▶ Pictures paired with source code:

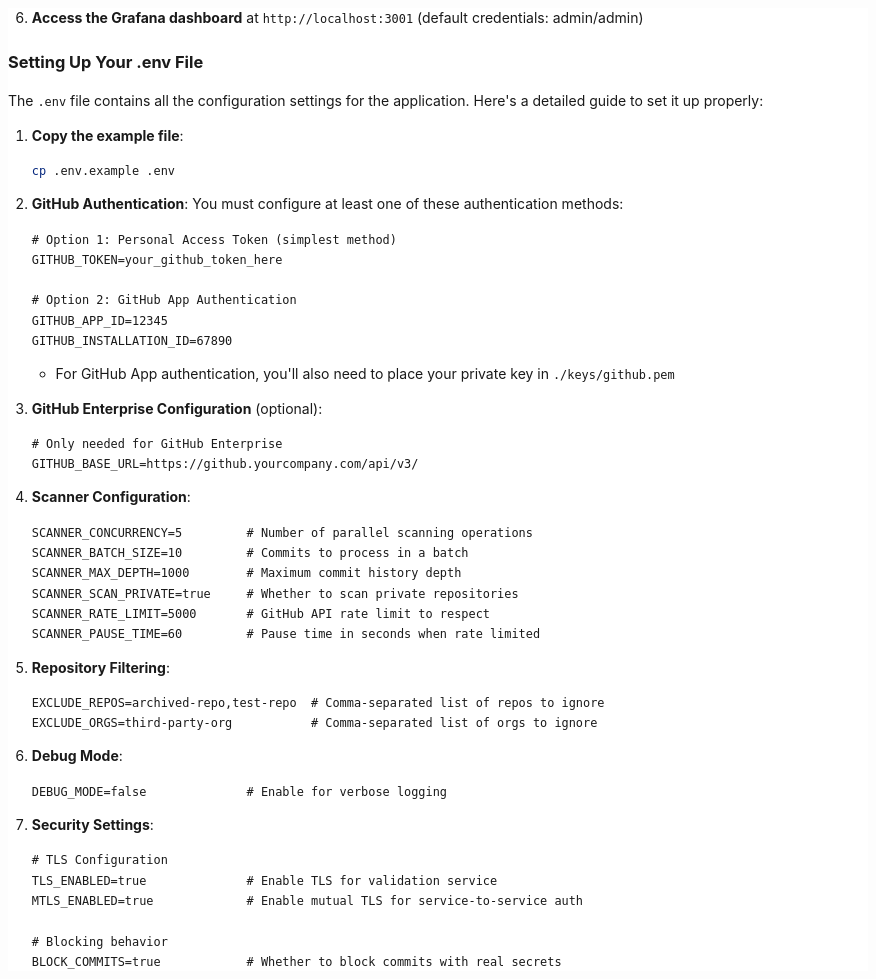 6. **Access the Grafana dashboard** at `http://localhost:3001` (default credentials: admin/admin)

### Setting Up Your .env File

The `.env` file contains all the configuration settings for the application. Here's a detailed guide to set it up properly:

1. **Copy the example file**:
   ```bash
   cp .env.example .env
   ```

2. **GitHub Authentication**: You must configure at least one of these authentication methods:
   ```
   # Option 1: Personal Access Token (simplest method)
   GITHUB_TOKEN=your_github_token_here
   
   # Option 2: GitHub App Authentication
   GITHUB_APP_ID=12345
   GITHUB_INSTALLATION_ID=67890
   ```
   - For GitHub App authentication, you'll also need to place your private key in `./keys/github.pem`

3. **GitHub Enterprise Configuration** (optional):
   ```
   # Only needed for GitHub Enterprise
   GITHUB_BASE_URL=https://github.yourcompany.com/api/v3/
   ```

4. **Scanner Configuration**:
   ```
   SCANNER_CONCURRENCY=5         # Number of parallel scanning operations
   SCANNER_BATCH_SIZE=10         # Commits to process in a batch
   SCANNER_MAX_DEPTH=1000        # Maximum commit history depth 
   SCANNER_SCAN_PRIVATE=true     # Whether to scan private repositories
   SCANNER_RATE_LIMIT=5000       # GitHub API rate limit to respect
   SCANNER_PAUSE_TIME=60         # Pause time in seconds when rate limited
   ```

5. **Repository Filtering**:
   ```
   EXCLUDE_REPOS=archived-repo,test-repo  # Comma-separated list of repos to ignore
   EXCLUDE_ORGS=third-party-org           # Comma-separated list of orgs to ignore
   ```

6. **Debug Mode**:
   ```
   DEBUG_MODE=false              # Enable for verbose logging
   ```

7. **Security Settings**:
   ```
   # TLS Configuration
   TLS_ENABLED=true              # Enable TLS for validation service
   MTLS_ENABLED=true             # Enable mutual TLS for service-to-service auth
   
   # Blocking behavior
   BLOCK_COMMITS=true            # Whether to block commits with real secrets
   ```
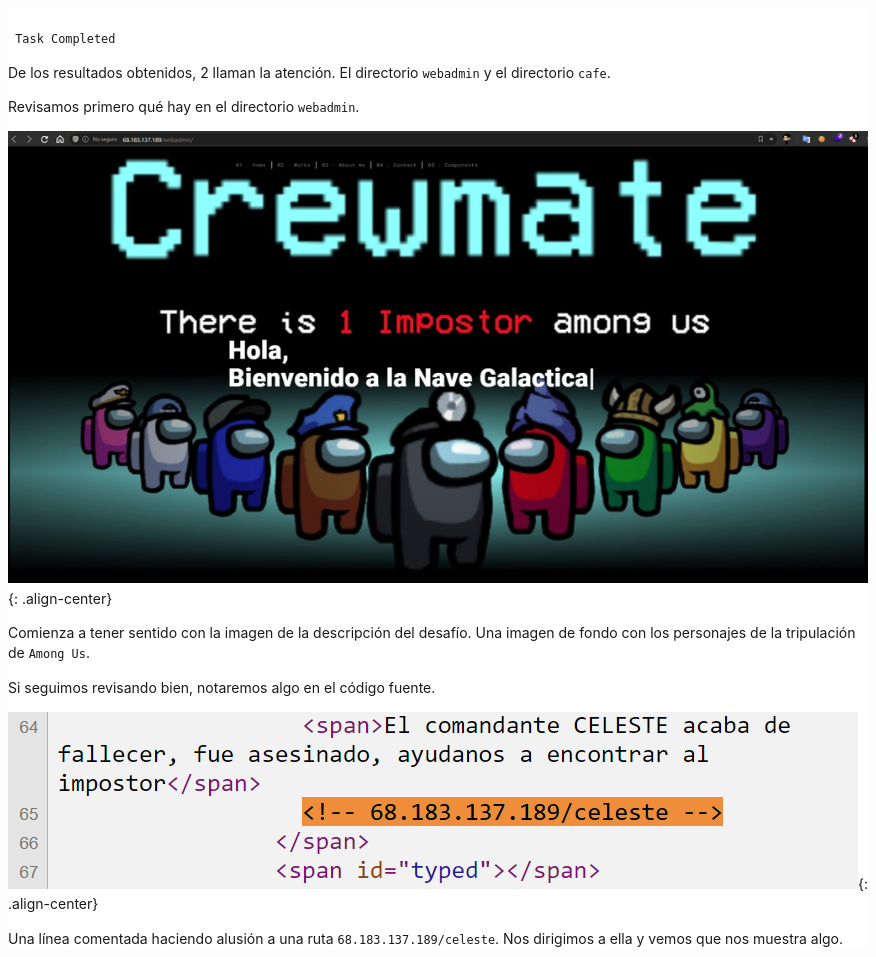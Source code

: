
 ```bash
                                                 
 Task Completed
```
De los resultados obtenidos, 2 llaman la atención. El directorio `webadmin` y el directorio `cafe`.

Revisamos primero qué hay en el directorio `webadmin`.

![](/assets/images/content/CTF/Q4-2020/impostor/image_003.PNG){: .align-center}

Comienza a tener sentido con la imagen de la descripción del desafío. Una imagen de fondo con los personajes de la tripulación de `Among Us`.

Si seguimos revisando bien, notaremos algo en el código fuente.

![](/assets/images/content/CTF/Q4-2020/impostor/image_004.PNG){: .align-center}

Una línea comentada haciendo alusión a una ruta `68.183.137.189/celeste`.  Nos dirigimos a ella y vemos que nos muestra algo.
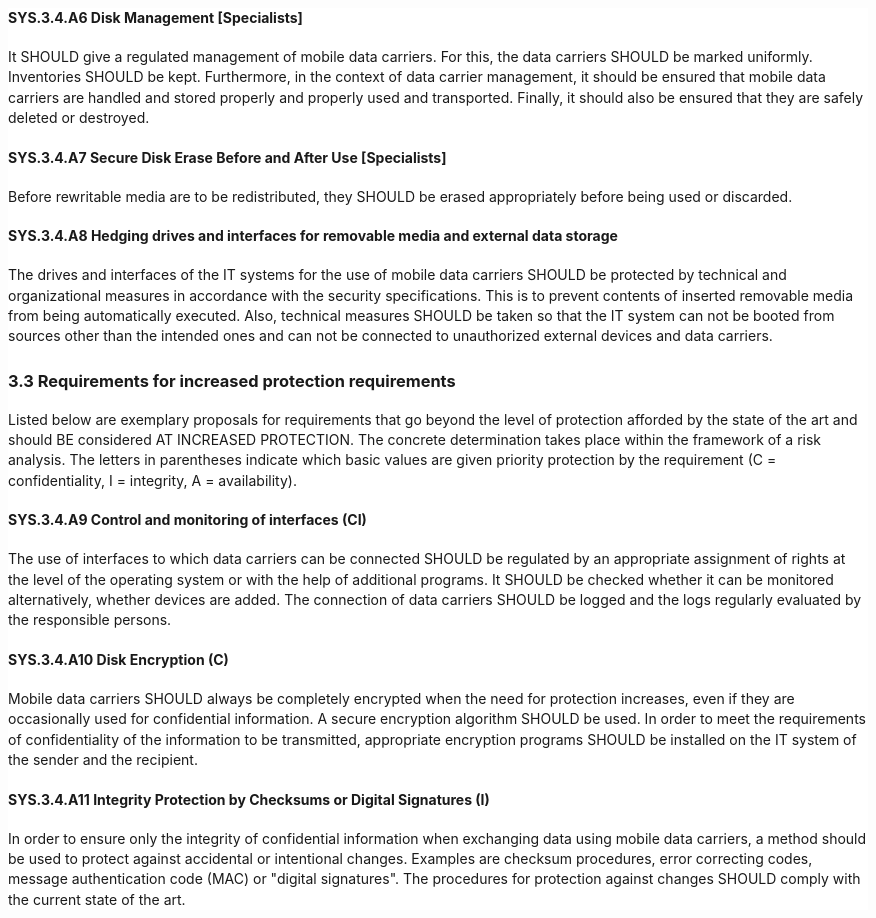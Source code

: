 #### SYS.3.4.A6 Disk Management [Specialists]

It SHOULD give a regulated management of mobile data carriers. For this, the data carriers SHOULD be marked uniformly. Inventories SHOULD be kept. Furthermore, in the context of data carrier management, it should be ensured that mobile data carriers are handled and stored properly and properly used and transported. Finally, it should also be ensured that they are safely deleted or destroyed.

#### SYS.3.4.A7 Secure Disk Erase Before and After Use [Specialists]

Before rewritable media are to be redistributed, they SHOULD be erased appropriately before being used or discarded.

#### SYS.3.4.A8 Hedging drives and interfaces for removable media and external data storage

The drives and interfaces of the IT systems for the use of mobile data carriers SHOULD be protected by technical and organizational measures in accordance with the security specifications. This is to prevent contents of inserted removable media from being automatically executed. Also, technical measures SHOULD be taken so that the IT system can not be booted from sources other than the intended ones and can not be connected to unauthorized external devices and data carriers.

### 3.3 Requirements for increased protection requirements
Listed below are exemplary proposals for requirements that go beyond the level of protection afforded by the state of the art and should BE considered AT INCREASED PROTECTION. The concrete determination takes place within the framework of a risk analysis. The letters in parentheses indicate which basic values ​​are given priority protection by the requirement (C = confidentiality, I = integrity, A = availability).

#### SYS.3.4.A9 Control and monitoring of interfaces (CI)

The use of interfaces to which data carriers can be connected SHOULD be regulated by an appropriate assignment of rights at the level of the operating system or with the help of additional programs. It SHOULD be checked whether it can be monitored alternatively, whether devices are added. The connection of data carriers SHOULD be logged and the logs regularly evaluated by the responsible persons.

#### SYS.3.4.A10 Disk Encryption (C)

Mobile data carriers SHOULD always be completely encrypted when the need for protection increases, even if they are occasionally used for confidential information. A secure encryption algorithm SHOULD be used. In order to meet the requirements of confidentiality of the information to be transmitted, appropriate encryption programs SHOULD be installed on the IT system of the sender and the recipient.

#### SYS.3.4.A11 Integrity Protection by Checksums or Digital Signatures (I)

In order to ensure only the integrity of confidential information when exchanging data using mobile data carriers, a method should be used to protect against accidental or intentional changes. Examples are checksum procedures, error correcting codes, message authentication code (MAC) or "digital signatures". The procedures for protection against changes SHOULD comply with the current state of the art.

▶ What the task requires: Wherever the string "separated" occurs in the data, copy the line that holds it.

▶ Output of the exercise:
   EXCLUDE_REPOS=archived-repo,test-repo  # Comma-separated list of repos to ignore
   EXCLUDE_ORGS=third-party-org           # Comma-separated list of orgs to ignore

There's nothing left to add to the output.